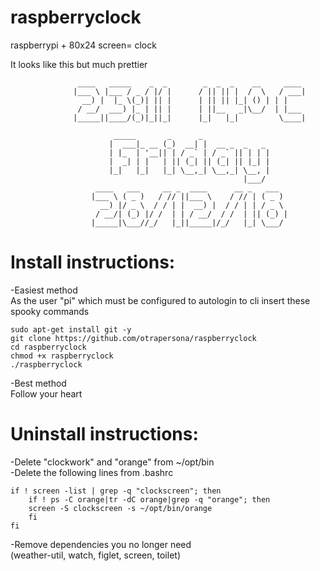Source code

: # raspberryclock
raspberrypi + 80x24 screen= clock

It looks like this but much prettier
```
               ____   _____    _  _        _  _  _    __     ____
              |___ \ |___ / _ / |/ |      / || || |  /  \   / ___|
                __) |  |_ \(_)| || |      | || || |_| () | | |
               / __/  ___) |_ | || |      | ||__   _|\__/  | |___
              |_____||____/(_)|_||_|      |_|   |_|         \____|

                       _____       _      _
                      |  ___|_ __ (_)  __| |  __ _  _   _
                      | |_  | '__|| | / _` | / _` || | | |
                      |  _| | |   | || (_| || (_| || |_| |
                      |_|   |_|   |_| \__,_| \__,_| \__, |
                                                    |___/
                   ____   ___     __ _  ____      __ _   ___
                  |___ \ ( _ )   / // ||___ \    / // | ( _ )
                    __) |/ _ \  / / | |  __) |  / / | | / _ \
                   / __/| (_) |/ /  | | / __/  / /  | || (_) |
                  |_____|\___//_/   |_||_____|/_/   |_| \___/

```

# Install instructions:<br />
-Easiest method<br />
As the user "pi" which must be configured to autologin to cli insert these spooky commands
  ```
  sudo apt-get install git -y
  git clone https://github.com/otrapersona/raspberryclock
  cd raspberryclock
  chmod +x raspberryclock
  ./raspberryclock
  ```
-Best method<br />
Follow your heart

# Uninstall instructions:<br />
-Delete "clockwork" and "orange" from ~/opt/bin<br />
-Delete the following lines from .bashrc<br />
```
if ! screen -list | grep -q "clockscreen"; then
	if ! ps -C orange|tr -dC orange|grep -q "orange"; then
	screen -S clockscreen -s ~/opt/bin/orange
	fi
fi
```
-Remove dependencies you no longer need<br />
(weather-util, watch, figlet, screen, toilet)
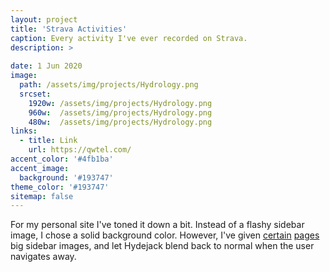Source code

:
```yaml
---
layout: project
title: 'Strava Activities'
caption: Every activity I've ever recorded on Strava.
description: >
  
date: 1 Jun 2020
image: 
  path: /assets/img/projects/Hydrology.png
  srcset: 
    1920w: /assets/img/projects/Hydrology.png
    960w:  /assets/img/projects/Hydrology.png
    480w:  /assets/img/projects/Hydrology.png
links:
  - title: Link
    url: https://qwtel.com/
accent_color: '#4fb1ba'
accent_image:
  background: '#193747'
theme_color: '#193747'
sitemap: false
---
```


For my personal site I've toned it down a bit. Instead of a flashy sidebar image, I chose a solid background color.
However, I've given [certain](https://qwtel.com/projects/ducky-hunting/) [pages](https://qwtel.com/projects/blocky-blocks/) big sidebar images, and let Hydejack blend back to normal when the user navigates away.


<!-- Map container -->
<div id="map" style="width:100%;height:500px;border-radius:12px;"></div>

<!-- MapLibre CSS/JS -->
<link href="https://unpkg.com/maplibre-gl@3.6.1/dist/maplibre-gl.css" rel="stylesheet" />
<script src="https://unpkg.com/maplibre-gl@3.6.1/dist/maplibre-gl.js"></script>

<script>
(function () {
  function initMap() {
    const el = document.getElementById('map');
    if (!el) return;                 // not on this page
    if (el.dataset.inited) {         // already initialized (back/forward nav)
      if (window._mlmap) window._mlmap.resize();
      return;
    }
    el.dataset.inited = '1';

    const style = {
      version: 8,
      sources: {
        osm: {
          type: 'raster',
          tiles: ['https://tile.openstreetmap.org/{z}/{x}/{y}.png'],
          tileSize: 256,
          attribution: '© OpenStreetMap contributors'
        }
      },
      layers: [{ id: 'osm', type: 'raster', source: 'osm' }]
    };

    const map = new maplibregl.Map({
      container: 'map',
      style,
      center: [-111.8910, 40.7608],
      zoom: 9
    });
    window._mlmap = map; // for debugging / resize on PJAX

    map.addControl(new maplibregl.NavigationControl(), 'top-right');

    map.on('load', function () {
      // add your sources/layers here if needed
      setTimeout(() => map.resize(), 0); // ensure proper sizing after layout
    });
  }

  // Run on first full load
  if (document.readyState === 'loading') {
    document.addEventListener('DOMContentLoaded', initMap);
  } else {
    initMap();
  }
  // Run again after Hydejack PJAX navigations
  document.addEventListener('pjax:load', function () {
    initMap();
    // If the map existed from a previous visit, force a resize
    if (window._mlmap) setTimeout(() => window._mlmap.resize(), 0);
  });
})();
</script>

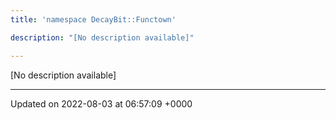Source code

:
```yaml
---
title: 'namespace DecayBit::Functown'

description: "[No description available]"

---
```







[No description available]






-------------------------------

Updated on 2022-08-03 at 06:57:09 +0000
---*---
• **YOUR ASSIGNMENT**
Find every line in the records above that contains the word "layers", and copy each one.

• **WRITTEN SOLUTION**
      layers: [{ id: 'osm', type: 'raster', source: 'osm' }]
      // add your sources/layers here if needed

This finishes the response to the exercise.